9.15.2007

Conversations last week:

Landlord: I'd prefer a female tenant so she can play with my daughter.
Me: (thinking) No child touches Muffy!

Friend: Let's go to IHOP.
Me: I haven't been in 10 years because they served me food that came out of a can. It retained the can shape and can stripes.
Friend + dad: IHOP is really good now.
Me: (after ordering) My salsa and ham cubes can out of a can. Pancakes. Must stick to pancakes.

Friend: What are you going to do after you graduate?
Me: My cat and I are moving to Michigan. We're going to live in C's closet. We'll sneak in under the cover of silent frozen night, pick the lock, throw out whatever's in the closet, and move in. It's like adverse possession except my cat and I can summon the power of gravity and become immovable.
Friend: Can I come?

Muffy: Wake up you can't go to bed yet.
Me: Since when does a cat dictate my bedtime.
Muffy: (vomits all over my bed) Wake up and play with me.

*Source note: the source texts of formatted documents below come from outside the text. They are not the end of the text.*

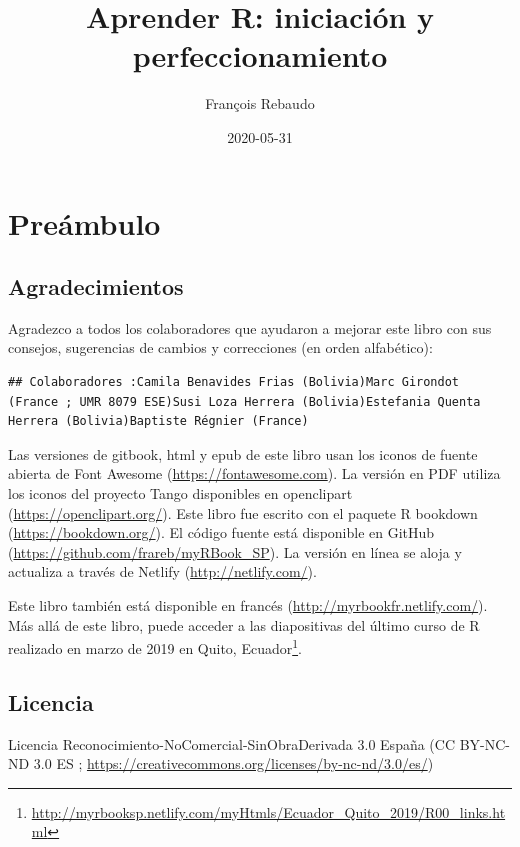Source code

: \documentclass[
]{book}
\title{Aprender R: iniciación y perfeccionamiento}
\author{François Rebaudo}
\date{2020-05-31}
\renewcommand{\href}[2]{#2\footnote{\url{#1}}}
\begin{document}
\maketitle

{
\setcounter{tocdepth}{1}
\tableofcontents
}
\hypertarget{preuxe1mbulo}{%
\chapter{Preámbulo}\label{preuxe1mbulo}}

\hypertarget{remerciements}{%
\section{Agradecimientos}\label{remerciements}}

Agradezco a todos los colaboradores que ayudaron a mejorar este libro con sus consejos, sugerencias de cambios y correcciones (en orden alfabético):

\begin{verbatim}
## Colaboradores :Camila Benavides Frias (Bolivia)Marc Girondot (France ; UMR 8079 ESE)Susi Loza Herrera (Bolivia)Estefania Quenta Herrera (Bolivia)Baptiste Régnier (France)
\end{verbatim}

Las versiones de gitbook, html y epub de este libro usan los iconos de fuente abierta de Font Awesome (\url{https://fontawesome.com}). La versión en PDF utiliza los iconos del proyecto Tango disponibles en openclipart (\url{https://openclipart.org/}). Este libro fue escrito con el paquete R bookdown (\url{https://bookdown.org/}). El código fuente está disponible en GitHub (\url{https://github.com/frareb/myRBook_SP}). La versión en línea se aloja y actualiza a través de Netlify (\url{http://netlify.com/}).

Este libro también está disponible en francés (\url{http://myrbookfr.netlify.com/}). Más allá de este libro, puede acceder a las diapositivas del \href{http://myrbooksp.netlify.com/myHtmls/Ecuador_Quito_2019/R00_links.html}{último curso de R realizado en marzo de 2019 en Quito, Ecuador}.

\hypertarget{licence}{%
\section{Licencia}\label{licence}}

Licencia Reconocimiento-NoComercial-SinObraDerivada 3.0 España (CC BY-NC-ND 3.0 ES ; \url{https://creativecommons.org/licenses/by-nc-nd/3.0/es/})
\end{document}
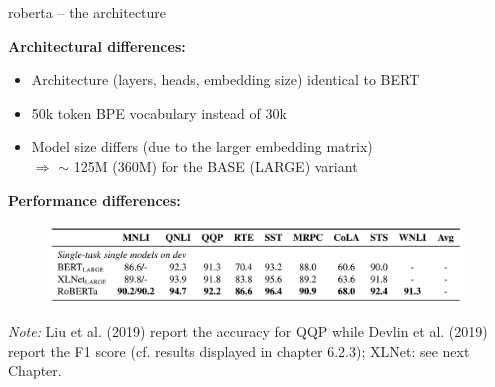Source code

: \begin{frame}{roberta -- the architecture}

\textbf{Architectural differences:}

\begin{itemize}
\item Architecture (layers, heads, embedding size) identical to BERT
\item 50k token BPE vocabulary instead of 30k
\item Model size differs (due to the larger embedding matrix)\\
			$\Rightarrow$ $\sim$ 125M (360M) for the BASE (LARGE) variant 
\end{itemize}

\textbf{Performance differences:}

\begin{figure}
\centering
\includegraphics[width = 11cm]{figure/52-roberta-sota.png}\\ 
\end{figure}

\vfill

\scriptsize
\textit{Note:} Liu et al. (2019) report the accuracy for QQP while Devlin et al. (2019) report the F1 score (cf. results displayed in chapter 6.2.3); XLNet: see next Chapter.

\end{frame}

I also discovered Target now has knock offs of my favorite jeans. When you're my size, it's hard to find anything that fits, so I buy my jeans at Uniqlo, a Japanese store with one US outlet in New York. They're $40, fit well and look good. Well, Target now sells them for $14....Why don't they copy Sevens? I mean I try hard to pass my sub-$100 jeans off as somewhat designer, and here Target just tells the world, hey she possibly bought the same pair (they're good knock offs) at our store!